**ACTIVITY:**
Search the records below for the string "alpha" and copy each line where it turns up.

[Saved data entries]
= = = =

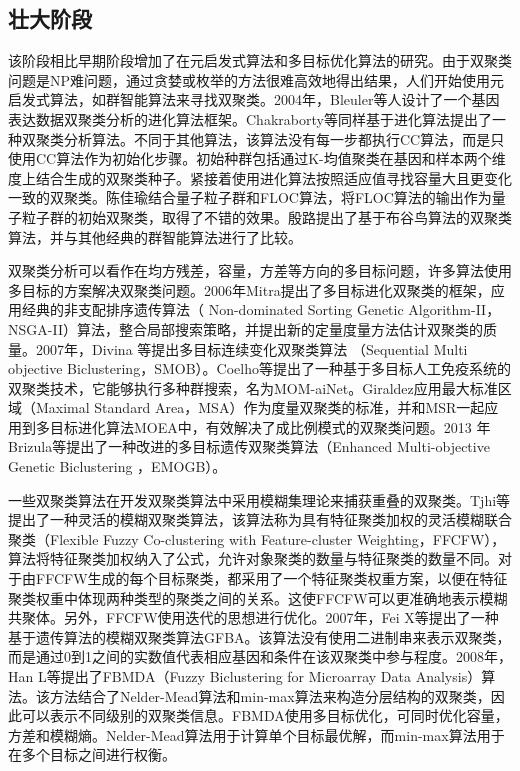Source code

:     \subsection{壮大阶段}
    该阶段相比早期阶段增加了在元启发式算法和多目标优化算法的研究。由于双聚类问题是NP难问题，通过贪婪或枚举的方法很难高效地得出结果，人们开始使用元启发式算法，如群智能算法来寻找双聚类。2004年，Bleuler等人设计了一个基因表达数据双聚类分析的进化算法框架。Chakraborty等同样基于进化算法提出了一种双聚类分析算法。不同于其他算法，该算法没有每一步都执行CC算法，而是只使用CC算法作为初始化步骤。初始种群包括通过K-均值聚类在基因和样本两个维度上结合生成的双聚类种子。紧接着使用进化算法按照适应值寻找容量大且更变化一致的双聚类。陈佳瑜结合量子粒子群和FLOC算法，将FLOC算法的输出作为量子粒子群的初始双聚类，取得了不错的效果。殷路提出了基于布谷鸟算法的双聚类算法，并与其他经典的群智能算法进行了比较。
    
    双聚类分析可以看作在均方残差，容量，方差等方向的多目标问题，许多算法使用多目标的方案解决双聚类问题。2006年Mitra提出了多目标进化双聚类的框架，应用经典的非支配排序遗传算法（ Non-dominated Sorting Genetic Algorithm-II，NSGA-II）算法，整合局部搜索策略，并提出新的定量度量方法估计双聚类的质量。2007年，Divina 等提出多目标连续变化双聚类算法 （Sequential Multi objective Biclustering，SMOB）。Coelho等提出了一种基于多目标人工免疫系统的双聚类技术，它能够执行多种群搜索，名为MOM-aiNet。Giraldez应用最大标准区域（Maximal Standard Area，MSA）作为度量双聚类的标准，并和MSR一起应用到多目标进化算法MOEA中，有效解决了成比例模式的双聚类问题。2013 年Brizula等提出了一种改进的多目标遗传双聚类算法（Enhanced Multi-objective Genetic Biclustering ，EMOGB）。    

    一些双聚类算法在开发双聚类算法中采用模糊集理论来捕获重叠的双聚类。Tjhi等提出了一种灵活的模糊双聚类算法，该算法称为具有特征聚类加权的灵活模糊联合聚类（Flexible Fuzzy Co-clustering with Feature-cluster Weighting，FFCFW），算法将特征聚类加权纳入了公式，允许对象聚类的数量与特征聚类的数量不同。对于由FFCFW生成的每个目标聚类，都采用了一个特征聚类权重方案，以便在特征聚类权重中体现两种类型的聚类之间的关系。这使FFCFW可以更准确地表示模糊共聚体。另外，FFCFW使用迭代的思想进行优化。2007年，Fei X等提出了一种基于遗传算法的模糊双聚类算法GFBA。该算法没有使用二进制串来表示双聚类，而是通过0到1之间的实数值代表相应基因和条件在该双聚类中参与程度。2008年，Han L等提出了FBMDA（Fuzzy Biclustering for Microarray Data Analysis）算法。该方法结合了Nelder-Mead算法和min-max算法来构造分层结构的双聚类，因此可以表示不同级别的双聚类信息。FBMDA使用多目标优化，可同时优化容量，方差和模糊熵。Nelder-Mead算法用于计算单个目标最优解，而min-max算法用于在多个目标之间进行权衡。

= = = =

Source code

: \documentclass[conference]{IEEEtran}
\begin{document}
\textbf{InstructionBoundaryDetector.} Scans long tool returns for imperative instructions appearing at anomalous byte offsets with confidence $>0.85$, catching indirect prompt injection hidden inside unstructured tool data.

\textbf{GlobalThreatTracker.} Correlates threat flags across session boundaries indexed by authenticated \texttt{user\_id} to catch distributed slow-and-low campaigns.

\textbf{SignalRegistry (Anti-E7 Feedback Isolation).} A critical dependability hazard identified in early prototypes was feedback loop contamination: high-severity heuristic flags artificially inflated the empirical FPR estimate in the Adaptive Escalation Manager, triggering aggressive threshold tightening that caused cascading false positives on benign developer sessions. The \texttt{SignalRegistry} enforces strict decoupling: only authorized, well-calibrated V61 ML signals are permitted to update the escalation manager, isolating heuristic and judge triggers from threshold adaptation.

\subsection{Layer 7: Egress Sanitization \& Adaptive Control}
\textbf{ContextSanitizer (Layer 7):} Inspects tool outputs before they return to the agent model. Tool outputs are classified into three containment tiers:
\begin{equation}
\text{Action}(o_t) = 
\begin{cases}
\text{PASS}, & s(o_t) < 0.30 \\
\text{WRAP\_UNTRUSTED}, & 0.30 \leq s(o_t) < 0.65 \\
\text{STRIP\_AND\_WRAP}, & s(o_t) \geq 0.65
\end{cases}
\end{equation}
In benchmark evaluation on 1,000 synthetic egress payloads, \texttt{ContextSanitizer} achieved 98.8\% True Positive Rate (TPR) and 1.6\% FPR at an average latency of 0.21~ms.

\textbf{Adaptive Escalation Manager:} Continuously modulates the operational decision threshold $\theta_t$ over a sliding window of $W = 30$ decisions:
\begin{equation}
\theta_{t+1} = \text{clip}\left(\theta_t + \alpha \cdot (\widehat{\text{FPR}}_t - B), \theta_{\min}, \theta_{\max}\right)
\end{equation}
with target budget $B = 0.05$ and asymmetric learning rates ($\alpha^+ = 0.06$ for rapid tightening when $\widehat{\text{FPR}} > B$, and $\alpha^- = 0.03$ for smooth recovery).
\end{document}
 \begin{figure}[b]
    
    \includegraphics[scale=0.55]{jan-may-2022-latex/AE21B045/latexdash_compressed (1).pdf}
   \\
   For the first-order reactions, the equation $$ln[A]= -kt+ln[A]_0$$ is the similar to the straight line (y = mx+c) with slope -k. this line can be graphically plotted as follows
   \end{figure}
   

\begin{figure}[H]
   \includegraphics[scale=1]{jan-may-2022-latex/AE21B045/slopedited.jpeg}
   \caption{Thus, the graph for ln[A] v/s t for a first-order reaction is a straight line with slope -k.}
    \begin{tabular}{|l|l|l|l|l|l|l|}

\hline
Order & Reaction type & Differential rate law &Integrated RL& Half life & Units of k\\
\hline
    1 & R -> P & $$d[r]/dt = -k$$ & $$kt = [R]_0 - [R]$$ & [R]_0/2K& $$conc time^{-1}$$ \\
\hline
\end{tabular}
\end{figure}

= = = =

**EXPECTED OUTPUT:**
\theta_{t+1} = \text{clip}\left(\theta_t + \alpha \cdot (\widehat{\text{FPR}}_t - B), \theta_{\min}, \theta_{\max}\right)
with target budget $B = 0.05$ and asymmetric learning rates ($\alpha^+ = 0.06$ for rapid tightening when $\widehat{\text{FPR}} > B$, and $\alpha^- = 0.03$ for smooth recovery).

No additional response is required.